From the line containing "For the advanced" down to the line containing "Audit.out & Echo of input \tabularnewline" in the records below, reproduce every line exactly, ends included, and omit all others.
BEGIN MATERIAL PROVIDED
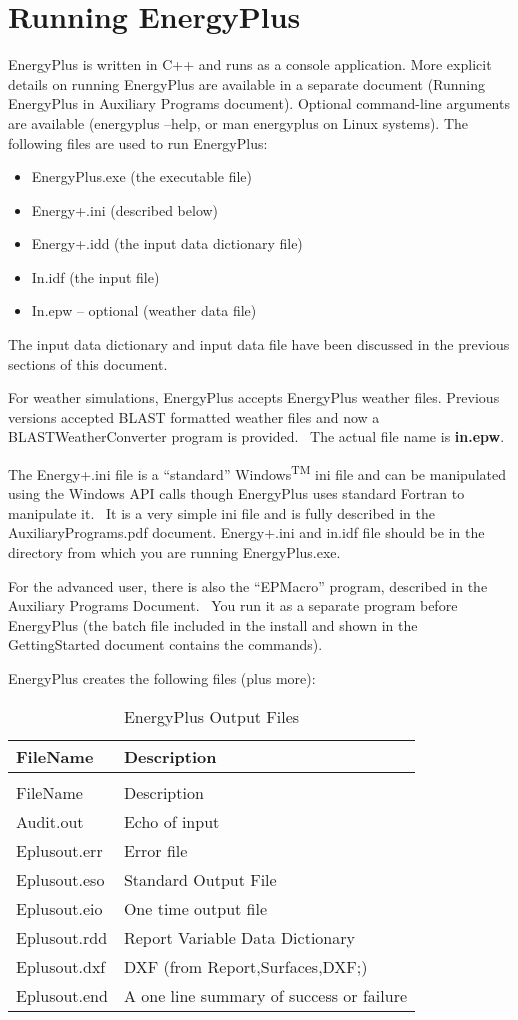 \chapter{Running EnergyPlus}\label{running-energyplus}

EnergyPlus is written in C++ and runs as a console application. More explicit details on running EnergyPlus are available in a separate document (Running EnergyPlus in Auxiliary Programs document). Optional command-line arguments are available (energyplus --help, or man energyplus on Linux systems). The following files are used to run EnergyPlus:

\begin{itemize}
\item
  EnergyPlus.exe (the executable file)
\item
  Energy+.ini (described below)
\item
  Energy+.idd (the input data dictionary file)
\item
  In.idf (the input file)
\item
  In.epw -- optional (weather data file)
\end{itemize}

The input data dictionary and input data file have been discussed in the previous sections of this document.

For weather simulations, EnergyPlus accepts EnergyPlus weather files. Previous versions accepted BLAST formatted weather files and now a BLASTWeatherConverter program is provided.~ The actual file name is \textbf{in.epw}.

The Energy+.ini file is a ``standard'' Windows\textsuperscript{TM} ini file and can be manipulated using the Windows API calls though EnergyPlus uses standard Fortran to manipulate it.~ It is a very simple ini file and is fully described in the AuxiliaryPrograms.pdf document. Energy+.ini and in.idf file should be in the directory from which you are running EnergyPlus.exe.

For the advanced user, there is also the ``EPMacro'' program, described in the Auxiliary Programs Document.~ You run it as a separate program before EnergyPlus (the batch file included in the install and shown in the GettingStarted document contains the commands).

EnergyPlus creates the following files (plus more):

\begin{longtable}[c]{@{}ll@{}}
\caption{EnergyPlus Output Files \label{table:energyplus-output-files}} \tabularnewline
\toprule 
FileName & Description \tabularnewline
\midrule
\endfirsthead

\caption[]{EnergyPlus Output Files} \tabularnewline
\toprule 
FileName & Description \tabularnewline
\midrule
\endhead

Audit.out & Echo of input \tabularnewline
Eplusout.err & Error file \tabularnewline
Eplusout.eso & Standard Output File \tabularnewline
Eplusout.eio & One time output file \tabularnewline
Eplusout.rdd & Report Variable Data Dictionary \tabularnewline
Eplusout.dxf & DXF (from Report,Surfaces,DXF;) \tabularnewline
Eplusout.end & A one line summary of success or failure \tabularnewline
\bottomrule
\end{longtable}

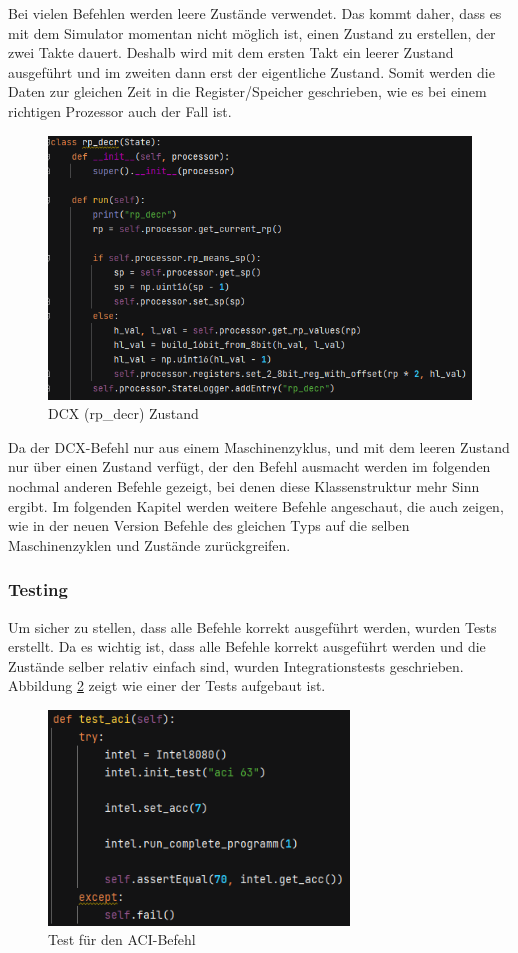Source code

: \documentclass[12pt]{article}
\newcommand{\imgSpaceBefore}{\vspace{10pt}}
\begin{document}
\noindent
Bei vielen Befehlen werden leere Zustände verwendet. Das kommt daher, dass es mit dem Simulator momentan nicht möglich ist, einen Zustand zu erstellen, der zwei Takte dauert. Deshalb wird mit dem ersten Takt ein leerer Zustand ausgeführt und im zweiten dann erst der eigentliche Zustand. Somit werden die Daten zur gleichen Zeit in die Register/Speicher geschrieben, wie es bei einem richtigen Prozessor auch der Fall ist.

\imgSpaceBefore
\begin{figure}[H]
\centering
\includegraphics[width=14cm]{bilder/dcx_state}
\caption{DCX (rp\_decr) Zustand}
\label{fig:Dcx_state}
\end{figure}

\noindent
Da der DCX-Befehl nur aus einem Maschinenzyklus, und mit dem leeren Zustand nur über einen Zustand verfügt, der den Befehl ausmacht werden im folgenden nochmal anderen Befehle gezeigt, bei denen diese Klassenstruktur mehr Sinn ergibt. Im folgenden Kapitel werden weitere Befehle angeschaut, die auch zeigen, wie in der neuen Version Befehle des gleichen Typs auf die selben Maschinenzyklen und Zustände zurückgreifen.

\subsubsection{Testing}
Um sicher zu stellen, dass alle Befehle korrekt ausgeführt werden, wurden Tests erstellt. 
Da es wichtig ist, dass alle Befehle korrekt ausgeführt werden und die Zustände selber relativ einfach sind, wurden Integrationstests geschrieben. Abbildung \ref{fig:test_aci} zeigt wie einer der Tests aufgebaut ist. 

\imgSpaceBefore
\begin{figure}[H]
\centering
\includegraphics[width=8cm]{bilder/test_aci}
\caption{Test für den ACI-Befehl}
\label{fig:test_aci}
\end{figure}
\end{document}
END MATERIAL PROVIDED
▸ **OUTPUT OF THE TASK**
For the advanced user, there is also the ``EPMacro'' program, described in the Auxiliary Programs Document.~ You run it as a separate program before EnergyPlus (the batch file included in the install and shown in the GettingStarted document contains the commands).

EnergyPlus creates the following files (plus more):

\begin{longtable}[c]{@{}ll@{}}
\caption{EnergyPlus Output Files \label{table:energyplus-output-files}} \tabularnewline
\toprule 
FileName & Description \tabularnewline
\midrule
\endfirsthead

\caption[]{EnergyPlus Output Files} \tabularnewline
\toprule 
FileName & Description \tabularnewline
\midrule
\endhead

Audit.out & Echo of input \tabularnewline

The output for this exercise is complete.